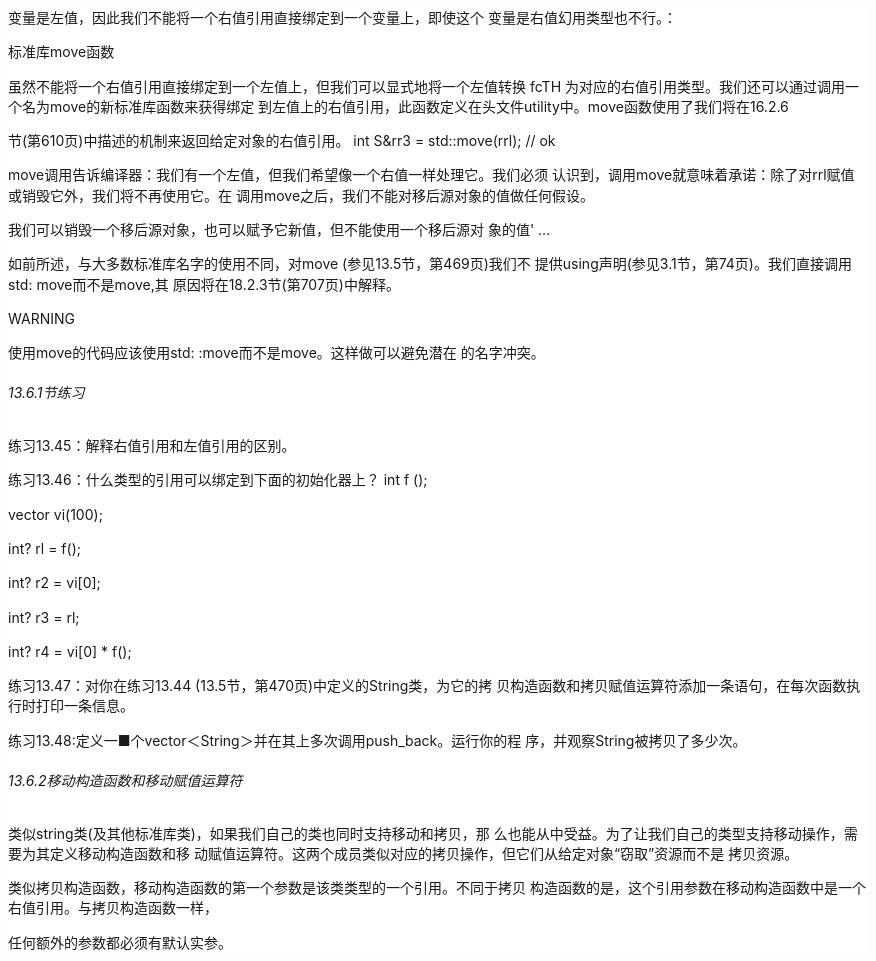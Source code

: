 

变量是左值，因此我们不能将一个右值引用直接绑定到一个变量上，即使这个 变量是右值幻用类型也不行。：

标准库move函数

虽然不能将一个右值引用直接绑定到一个左值上，但我们可以显式地将一个左值转换 fcTH 为对应的右值引用类型。我们还可以通过调用一个名为move的新标准库函数来获得绑定 到左值上的右值引用，此函数定义在头文件utility中。move函数使用了我们将在16.2.6

节(第610页)中描述的机制来返回给定对象的右值引用。 int S&rr3 = std::move(rrl); // ok

move调用告诉编译器：我们有一个左值，但我们希望像一个右值一样处理它。我们必须 认识到，调用move就意味着承诺：除了对rrl赋值或销毁它外，我们将不再使用它。在 调用move之后，我们不能对移后源对象的值做任何假设。

我们可以销毁一个移后源对象，也可以赋予它新值，但不能使用一个移后源对 象的值' …

如前所述，与大多数标准库名字的使用不同，对move (参见13.5节，第469页)我们不 提供using声明(参见3.1节，第74页)。我们直接调用std: move而不是move,其 原因将在18.2.3节(第707页)中解释。

WARNING



使用move的代码应该使用std: :move而不是move。这样做可以避免潜在 的名字冲突。

###### 13.6.1节练习

练习13.45：解释右值引用和左值引用的区别。

练习13.46：什么类型的引用可以绑定到下面的初始化器上？ int f ();

vector<int> vi(100);

int? rl = f();

int? r2 = vi[0];

int? r3 = rl;

int? r4 = vi[0] * f();

练习13.47：对你在练习13.44 (13.5节，第470页)中定义的String类，为它的拷 贝构造函数和拷贝赋值运算符添加一条语句，在每次函数执行时打印一条信息。

练习13.48:定义一■个vector＜String＞并在其上多次调用push_back。运行你的程 序，并观察String被拷贝了多少次。

###### 13.6.2移动构造函数和移动赋值运算符

类似string类(及其他标准库类)，如果我们自己的类也同时支持移动和拷贝，那 么也能从中受益。为了让我们自己的类型支持移动操作，需要为其定义移动构造函数和移 动赋值运算符。这两个成员类似对应的拷贝操作，但它们从给定对象“窃取”资源而不是 拷贝资源。

类似拷贝构造函数，移动构造函数的第一个参数是该类类型的一个引用。不同于拷贝 构造函数的是，这个引用参数在移动构造函数中是一个右值引用。与拷贝构造函数一样，

任何额外的参数都必须有默认实参。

EXERCISE DIRECTIONS: Reproduce the listing word for word, but keep the pictures out of it.

YOUR RESPONSE:
Source code

: 

变量是左值，因此我们不能将一个右值引用直接绑定到一个变量上，即使这个 变量是右值幻用类型也不行。：

标准库move函数

虽然不能将一个右值引用直接绑定到一个左值上，但我们可以显式地将一个左值转换 fcTH 为对应的右值引用类型。我们还可以通过调用一个名为move的新标准库函数来获得绑定 到左值上的右值引用，此函数定义在头文件utility中。move函数使用了我们将在16.2.6

节(第610页)中描述的机制来返回给定对象的右值引用。 int S&rr3 = std::move(rrl); // ok

move调用告诉编译器：我们有一个左值，但我们希望像一个右值一样处理它。我们必须 认识到，调用move就意味着承诺：除了对rrl赋值或销毁它外，我们将不再使用它。在 调用move之后，我们不能对移后源对象的值做任何假设。

我们可以销毁一个移后源对象，也可以赋予它新值，但不能使用一个移后源对 象的值' …

如前所述，与大多数标准库名字的使用不同，对move (参见13.5节，第469页)我们不 提供using声明(参见3.1节，第74页)。我们直接调用std: move而不是move,其 原因将在18.2.3节(第707页)中解释。

WARNING



使用move的代码应该使用std: :move而不是move。这样做可以避免潜在 的名字冲突。

###### 13.6.1节练习

练习13.45：解释右值引用和左值引用的区别。

练习13.46：什么类型的引用可以绑定到下面的初始化器上？ int f ();

vector<int> vi(100);

int? rl = f();

int? r2 = vi[0];

int? r3 = rl;

int? r4 = vi[0] * f();

练习13.47：对你在练习13.44 (13.5节，第470页)中定义的String类，为它的拷 贝构造函数和拷贝赋值运算符添加一条语句，在每次函数执行时打印一条信息。

练习13.48:定义一■个vector＜String＞并在其上多次调用push_back。运行你的程 序，并观察String被拷贝了多少次。

###### 13.6.2移动构造函数和移动赋值运算符

类似string类(及其他标准库类)，如果我们自己的类也同时支持移动和拷贝，那 么也能从中受益。为了让我们自己的类型支持移动操作，需要为其定义移动构造函数和移 动赋值运算符。这两个成员类似对应的拷贝操作，但它们从给定对象“窃取”资源而不是 拷贝资源。

类似拷贝构造函数，移动构造函数的第一个参数是该类类型的一个引用。不同于拷贝 构造函数的是，这个引用参数在移动构造函数中是一个右值引用。与拷贝构造函数一样，

任何额外的参数都必须有默认实参。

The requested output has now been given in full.